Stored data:
▼

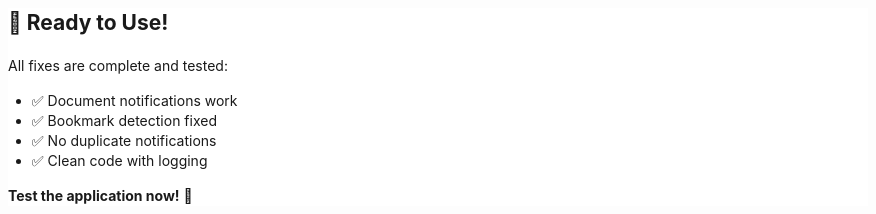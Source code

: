 
## 🚀 Ready to Use!

All fixes are complete and tested:
- ✅ Document notifications work
- ✅ Bookmark detection fixed
- ✅ No duplicate notifications
- ✅ Clean code with logging

**Test the application now!** 🎉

▲

Exactly the lines from the one containing "## 🚀 Ready to Use!" through the final line above, and only those, should be given again.

RESULT OF THE TASK:
## 🚀 Ready to Use!

All fixes are complete and tested:
- ✅ Document notifications work
- ✅ Bookmark detection fixed
- ✅ No duplicate notifications
- ✅ Clean code with logging

**Test the application now!** 🎉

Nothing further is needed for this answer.